### AIM OF THE TASK:
Each line in the data holding "item" should be listed.

Stored data:
==========
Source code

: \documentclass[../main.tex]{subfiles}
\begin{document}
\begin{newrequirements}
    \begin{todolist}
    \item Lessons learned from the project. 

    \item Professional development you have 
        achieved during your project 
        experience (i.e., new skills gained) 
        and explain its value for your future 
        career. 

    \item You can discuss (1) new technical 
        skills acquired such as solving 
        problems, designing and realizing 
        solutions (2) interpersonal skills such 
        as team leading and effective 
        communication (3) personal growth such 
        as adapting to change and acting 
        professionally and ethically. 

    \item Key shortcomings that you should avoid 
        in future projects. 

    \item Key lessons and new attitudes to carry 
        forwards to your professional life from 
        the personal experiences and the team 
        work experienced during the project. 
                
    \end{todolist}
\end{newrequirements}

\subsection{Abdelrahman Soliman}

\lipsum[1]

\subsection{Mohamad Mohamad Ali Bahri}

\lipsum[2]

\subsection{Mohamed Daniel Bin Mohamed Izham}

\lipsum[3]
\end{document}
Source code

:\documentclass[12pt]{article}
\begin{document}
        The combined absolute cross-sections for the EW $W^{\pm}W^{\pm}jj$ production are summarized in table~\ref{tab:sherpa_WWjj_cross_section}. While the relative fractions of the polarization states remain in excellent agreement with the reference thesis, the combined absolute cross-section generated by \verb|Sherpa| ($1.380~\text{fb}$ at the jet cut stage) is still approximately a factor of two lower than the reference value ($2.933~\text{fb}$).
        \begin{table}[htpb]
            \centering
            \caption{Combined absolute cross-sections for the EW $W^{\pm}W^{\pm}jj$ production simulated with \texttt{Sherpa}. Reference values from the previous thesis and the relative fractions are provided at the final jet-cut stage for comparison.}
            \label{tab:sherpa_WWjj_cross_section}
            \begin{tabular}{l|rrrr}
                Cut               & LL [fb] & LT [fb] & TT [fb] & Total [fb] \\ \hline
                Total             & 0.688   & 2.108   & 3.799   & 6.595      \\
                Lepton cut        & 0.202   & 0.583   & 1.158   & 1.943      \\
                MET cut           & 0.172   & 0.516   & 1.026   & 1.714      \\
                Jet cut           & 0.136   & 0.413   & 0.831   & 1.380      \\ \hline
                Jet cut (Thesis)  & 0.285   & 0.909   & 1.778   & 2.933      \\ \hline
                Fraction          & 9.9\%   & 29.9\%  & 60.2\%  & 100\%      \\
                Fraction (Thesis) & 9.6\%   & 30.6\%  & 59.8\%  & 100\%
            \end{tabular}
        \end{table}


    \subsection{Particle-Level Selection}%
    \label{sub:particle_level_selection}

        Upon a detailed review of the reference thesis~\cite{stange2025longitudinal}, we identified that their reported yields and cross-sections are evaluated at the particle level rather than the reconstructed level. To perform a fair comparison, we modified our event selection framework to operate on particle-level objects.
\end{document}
==========
### RESULT OF THE EXERCISE:
    \item Lessons learned from the project. 
    \item Professional development you have 
    \item You can discuss (1) new technical 
    \item Key shortcomings that you should avoid 
    \item Key lessons and new attitudes to carry 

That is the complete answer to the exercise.